To do: In the listing that follows, locate the line containing "obviously happen more" and the line containing "shown together in". Retype exactly those two lines and every line between them, and nothing more.

Records shown:

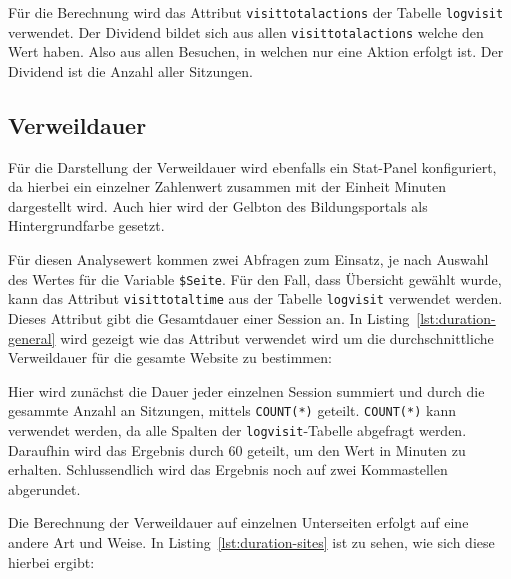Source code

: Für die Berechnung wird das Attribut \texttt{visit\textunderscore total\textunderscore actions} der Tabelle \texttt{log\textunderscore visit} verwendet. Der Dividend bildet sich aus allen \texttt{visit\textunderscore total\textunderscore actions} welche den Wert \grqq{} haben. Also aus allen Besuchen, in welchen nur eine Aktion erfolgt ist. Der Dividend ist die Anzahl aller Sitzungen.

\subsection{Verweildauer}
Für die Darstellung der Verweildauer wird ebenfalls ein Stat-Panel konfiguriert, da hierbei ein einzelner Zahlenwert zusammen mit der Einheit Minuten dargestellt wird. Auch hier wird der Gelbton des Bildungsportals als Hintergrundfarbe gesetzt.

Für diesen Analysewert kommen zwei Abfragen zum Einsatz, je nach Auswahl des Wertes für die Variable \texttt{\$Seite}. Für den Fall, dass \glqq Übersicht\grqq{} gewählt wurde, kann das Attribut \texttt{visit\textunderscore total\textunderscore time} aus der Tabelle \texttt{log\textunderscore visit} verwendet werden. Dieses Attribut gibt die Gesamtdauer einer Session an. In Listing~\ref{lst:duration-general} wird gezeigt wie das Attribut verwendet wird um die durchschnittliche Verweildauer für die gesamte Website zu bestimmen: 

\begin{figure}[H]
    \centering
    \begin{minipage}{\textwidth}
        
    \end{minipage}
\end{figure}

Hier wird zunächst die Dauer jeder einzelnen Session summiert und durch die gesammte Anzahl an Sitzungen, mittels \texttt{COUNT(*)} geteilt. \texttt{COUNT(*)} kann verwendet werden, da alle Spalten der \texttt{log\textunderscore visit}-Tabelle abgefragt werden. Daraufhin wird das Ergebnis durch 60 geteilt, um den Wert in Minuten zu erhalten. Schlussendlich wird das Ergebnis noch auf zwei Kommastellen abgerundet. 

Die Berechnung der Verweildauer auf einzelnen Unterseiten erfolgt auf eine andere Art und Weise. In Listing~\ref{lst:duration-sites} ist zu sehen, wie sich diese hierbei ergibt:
* * *
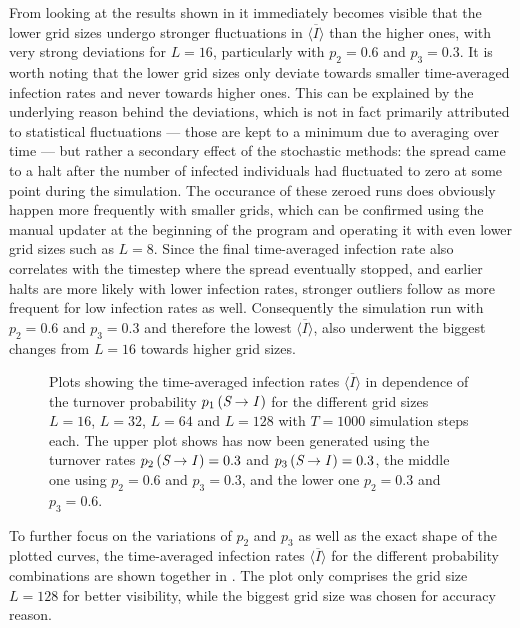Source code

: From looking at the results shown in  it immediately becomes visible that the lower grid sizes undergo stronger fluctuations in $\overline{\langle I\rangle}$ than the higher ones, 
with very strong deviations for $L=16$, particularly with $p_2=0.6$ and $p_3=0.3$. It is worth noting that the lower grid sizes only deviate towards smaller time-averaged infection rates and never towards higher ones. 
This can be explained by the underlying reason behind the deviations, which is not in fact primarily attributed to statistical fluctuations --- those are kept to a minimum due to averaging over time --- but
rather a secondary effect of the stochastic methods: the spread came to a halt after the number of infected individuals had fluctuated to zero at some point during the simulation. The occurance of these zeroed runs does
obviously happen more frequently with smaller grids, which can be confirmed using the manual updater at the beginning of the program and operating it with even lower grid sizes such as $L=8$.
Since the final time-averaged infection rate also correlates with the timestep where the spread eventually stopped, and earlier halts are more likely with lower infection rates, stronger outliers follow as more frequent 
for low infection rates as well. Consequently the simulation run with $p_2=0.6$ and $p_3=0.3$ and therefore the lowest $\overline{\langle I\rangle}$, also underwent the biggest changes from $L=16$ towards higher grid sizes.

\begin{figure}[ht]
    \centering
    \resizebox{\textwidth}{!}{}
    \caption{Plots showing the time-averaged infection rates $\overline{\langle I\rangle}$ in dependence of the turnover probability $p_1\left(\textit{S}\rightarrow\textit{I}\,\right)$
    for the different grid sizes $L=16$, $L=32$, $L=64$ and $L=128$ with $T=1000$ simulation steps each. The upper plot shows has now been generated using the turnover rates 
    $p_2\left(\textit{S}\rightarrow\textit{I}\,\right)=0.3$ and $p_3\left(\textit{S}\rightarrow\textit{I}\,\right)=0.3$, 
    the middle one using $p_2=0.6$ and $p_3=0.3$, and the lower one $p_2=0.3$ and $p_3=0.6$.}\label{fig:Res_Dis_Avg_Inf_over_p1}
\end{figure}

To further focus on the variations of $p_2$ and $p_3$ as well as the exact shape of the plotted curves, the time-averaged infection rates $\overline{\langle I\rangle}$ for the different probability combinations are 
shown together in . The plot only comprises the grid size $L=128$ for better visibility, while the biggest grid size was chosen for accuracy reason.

Answer box:
obviously happen more frequently with smaller grids, which can be confirmed using the manual updater at the beginning of the program and operating it with even lower grid sizes such as $L=8$.
Since the final time-averaged infection rate also correlates with the timestep where the spread eventually stopped, and earlier halts are more likely with lower infection rates, stronger outliers follow as more frequent 
for low infection rates as well. Consequently the simulation run with $p_2=0.6$ and $p_3=0.3$ and therefore the lowest $\overline{\langle I\rangle}$, also underwent the biggest changes from $L=16$ towards higher grid sizes.

\begin{figure}[ht]
    \centering
    \resizebox{\textwidth}{!}{}
    \caption{Plots showing the time-averaged infection rates $\overline{\langle I\rangle}$ in dependence of the turnover probability $p_1\left(\textit{S}\rightarrow\textit{I}\,\right)$
    for the different grid sizes $L=16$, $L=32$, $L=64$ and $L=128$ with $T=1000$ simulation steps each. The upper plot shows has now been generated using the turnover rates 
    $p_2\left(\textit{S}\rightarrow\textit{I}\,\right)=0.3$ and $p_3\left(\textit{S}\rightarrow\textit{I}\,\right)=0.3$, 
    the middle one using $p_2=0.6$ and $p_3=0.3$, and the lower one $p_2=0.3$ and $p_3=0.6$.}\label{fig:Res_Dis_Avg_Inf_over_p1}
\end{figure}

To further focus on the variations of $p_2$ and $p_3$ as well as the exact shape of the plotted curves, the time-averaged infection rates $\overline{\langle I\rangle}$ for the different probability combinations are 
shown together in . The plot only comprises the grid size $L=128$ for better visibility, while the biggest grid size was chosen for accuracy reason.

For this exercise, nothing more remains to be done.